Besides, MHC class II protein complex was significantly enriched only in B cell (Supplemental Table S3), and some studies had found that some MHC class Ⅱ alleles had correlations with the probability of autoimmune diseases[30]. In addition, the DEGs of MHC class Ⅱ has 10 genes in KD child B cells, including HLA-DMA, HLA-DMB, HLA-DPA1, HLA-DPB1, HLA-DRA, HLA-DQA1, HLA-DQA2, HLA-DRB1, HLA-DRB5 and HLA-DQB1 (Supplemental Table S2). The above results suggest that KD susceptibility is correlated with DM, DP, DQ and DR locus on HLA genes. Previous reports [31] have shown that HLA locus may play a potential role in the pathogenesis of disease in the process of antigen processing and presentation in MHC region, and it is believed that the expression of class HLA-I alleles is related to KD. These studies confirmed the HLA genes and MHC class Ⅱ molecules are involved in the pathogenesis of KD, providing a new direction for the diagnosis and treatment of KD.

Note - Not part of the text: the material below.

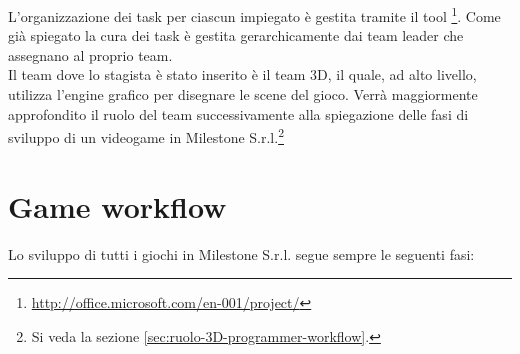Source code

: L'organizzazione dei task per ciascun impiegato è gestita tramite il tool \footnote{\url{http://office.microsoft.com/en-001/project/}}. Come già spiegato la cura dei task è gestita gerarchicamente dai team leader che assegnano al proprio team.\\


Il team dove lo stagista è stato inserito è il team 3D, il quale, ad alto livello, utilizza l'engine grafico per disegnare le scene del gioco. Verrà maggiormente approfondito il ruolo del team successivamente alla spiegazione delle fasi di sviluppo di un videogame in Milestone S.r.l.\footnote{Si veda la sezione \ref{sec:ruolo-3D-programmer-workflow}.}

\section{Game workflow}

Lo sviluppo di tutti i giochi in Milestone S.r.l. segue sempre le seguenti fasi:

In summary, this study preliminarily explored the immune mechanism of KD by scRNA-seq technology, and explored relevant molecular markers and major enrichment function through bioinformatics analysis. These markers may be important targets for future treatment of KD. The sample size of this experiment is limited for solid conclusion, so it is necessary to further expand the sample size and proceed the study for further experimental research.